PROBLEM REQUIREMENTS: All of the records need to be retyped exactly, with no line dropped.

(Plain-text document sources)
..........

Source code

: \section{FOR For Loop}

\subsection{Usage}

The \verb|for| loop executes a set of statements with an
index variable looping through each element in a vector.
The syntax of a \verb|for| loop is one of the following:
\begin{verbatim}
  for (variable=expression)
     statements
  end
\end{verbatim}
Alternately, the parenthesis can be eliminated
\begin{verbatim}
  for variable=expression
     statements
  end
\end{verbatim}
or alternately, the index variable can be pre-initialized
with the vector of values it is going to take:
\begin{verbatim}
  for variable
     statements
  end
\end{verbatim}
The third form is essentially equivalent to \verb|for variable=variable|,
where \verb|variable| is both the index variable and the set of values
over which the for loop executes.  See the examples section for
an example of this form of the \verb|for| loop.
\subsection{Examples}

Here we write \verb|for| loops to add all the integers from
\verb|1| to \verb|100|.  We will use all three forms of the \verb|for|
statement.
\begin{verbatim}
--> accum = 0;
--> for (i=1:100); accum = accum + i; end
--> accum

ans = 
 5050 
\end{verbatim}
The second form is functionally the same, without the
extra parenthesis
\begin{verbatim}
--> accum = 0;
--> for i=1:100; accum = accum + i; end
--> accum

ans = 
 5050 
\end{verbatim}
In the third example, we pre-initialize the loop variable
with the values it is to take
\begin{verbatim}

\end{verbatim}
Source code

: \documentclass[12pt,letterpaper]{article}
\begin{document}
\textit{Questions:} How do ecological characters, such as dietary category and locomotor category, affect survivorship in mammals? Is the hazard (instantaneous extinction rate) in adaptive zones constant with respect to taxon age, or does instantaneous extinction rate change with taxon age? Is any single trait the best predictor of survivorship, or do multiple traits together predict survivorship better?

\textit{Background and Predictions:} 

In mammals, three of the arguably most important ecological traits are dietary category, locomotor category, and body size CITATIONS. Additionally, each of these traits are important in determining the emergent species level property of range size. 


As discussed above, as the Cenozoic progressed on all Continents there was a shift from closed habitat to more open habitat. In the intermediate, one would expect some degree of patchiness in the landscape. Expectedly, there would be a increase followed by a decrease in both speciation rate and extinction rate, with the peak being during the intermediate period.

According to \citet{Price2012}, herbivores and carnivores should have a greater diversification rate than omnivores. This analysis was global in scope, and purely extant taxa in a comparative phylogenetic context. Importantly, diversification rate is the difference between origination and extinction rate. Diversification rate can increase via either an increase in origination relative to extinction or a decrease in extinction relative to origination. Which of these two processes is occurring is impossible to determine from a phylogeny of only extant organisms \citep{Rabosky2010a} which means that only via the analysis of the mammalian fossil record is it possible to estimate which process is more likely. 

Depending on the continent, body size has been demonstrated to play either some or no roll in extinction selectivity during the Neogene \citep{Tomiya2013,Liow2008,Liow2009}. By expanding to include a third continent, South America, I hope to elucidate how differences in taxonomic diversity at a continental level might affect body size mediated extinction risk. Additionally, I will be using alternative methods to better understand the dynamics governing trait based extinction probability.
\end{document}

..........

COMPLETED EXERCISE:
Source code

: \section{FOR For Loop}

\subsection{Usage}

The \verb|for| loop executes a set of statements with an
index variable looping through each element in a vector.
The syntax of a \verb|for| loop is one of the following:
\begin{verbatim}
  for (variable=expression)
     statements
  end
\end{verbatim}
Alternately, the parenthesis can be eliminated
\begin{verbatim}
  for variable=expression
     statements
  end
\end{verbatim}
or alternately, the index variable can be pre-initialized
with the vector of values it is going to take:
\begin{verbatim}
  for variable
     statements
  end
\end{verbatim}
The third form is essentially equivalent to \verb|for variable=variable|,
where \verb|variable| is both the index variable and the set of values
over which the for loop executes.  See the examples section for
an example of this form of the \verb|for| loop.
\subsection{Examples}

Here we write \verb|for| loops to add all the integers from
\verb|1| to \verb|100|.  We will use all three forms of the \verb|for|
statement.
\begin{verbatim}
--> accum = 0;
--> for (i=1:100); accum = accum + i; end
--> accum

ans = 
 5050 
\end{verbatim}
The second form is functionally the same, without the
extra parenthesis
\begin{verbatim}
--> accum = 0;
--> for i=1:100; accum = accum + i; end
--> accum

ans = 
 5050 
\end{verbatim}
In the third example, we pre-initialize the loop variable
with the values it is to take
\begin{verbatim}

\end{verbatim}
Source code

: \documentclass[12pt,letterpaper]{article}
\begin{document}
\textit{Questions:} How do ecological characters, such as dietary category and locomotor category, affect survivorship in mammals? Is the hazard (instantaneous extinction rate) in adaptive zones constant with respect to taxon age, or does instantaneous extinction rate change with taxon age? Is any single trait the best predictor of survivorship, or do multiple traits together predict survivorship better?

\textit{Background and Predictions:} 

In mammals, three of the arguably most important ecological traits are dietary category, locomotor category, and body size CITATIONS. Additionally, each of these traits are important in determining the emergent species level property of range size. 


As discussed above, as the Cenozoic progressed on all Continents there was a shift from closed habitat to more open habitat. In the intermediate, one would expect some degree of patchiness in the landscape. Expectedly, there would be a increase followed by a decrease in both speciation rate and extinction rate, with the peak being during the intermediate period.

According to \citet{Price2012}, herbivores and carnivores should have a greater diversification rate than omnivores. This analysis was global in scope, and purely extant taxa in a comparative phylogenetic context. Importantly, diversification rate is the difference between origination and extinction rate. Diversification rate can increase via either an increase in origination relative to extinction or a decrease in extinction relative to origination. Which of these two processes is occurring is impossible to determine from a phylogeny of only extant organisms \citep{Rabosky2010a} which means that only via the analysis of the mammalian fossil record is it possible to estimate which process is more likely. 

Depending on the continent, body size has been demonstrated to play either some or no roll in extinction selectivity during the Neogene \citep{Tomiya2013,Liow2008,Liow2009}. By expanding to include a third continent, South America, I hope to elucidate how differences in taxonomic diversity at a continental level might affect body size mediated extinction risk. Additionally, I will be using alternative methods to better understand the dynamics governing trait based extinction probability.
\end{document}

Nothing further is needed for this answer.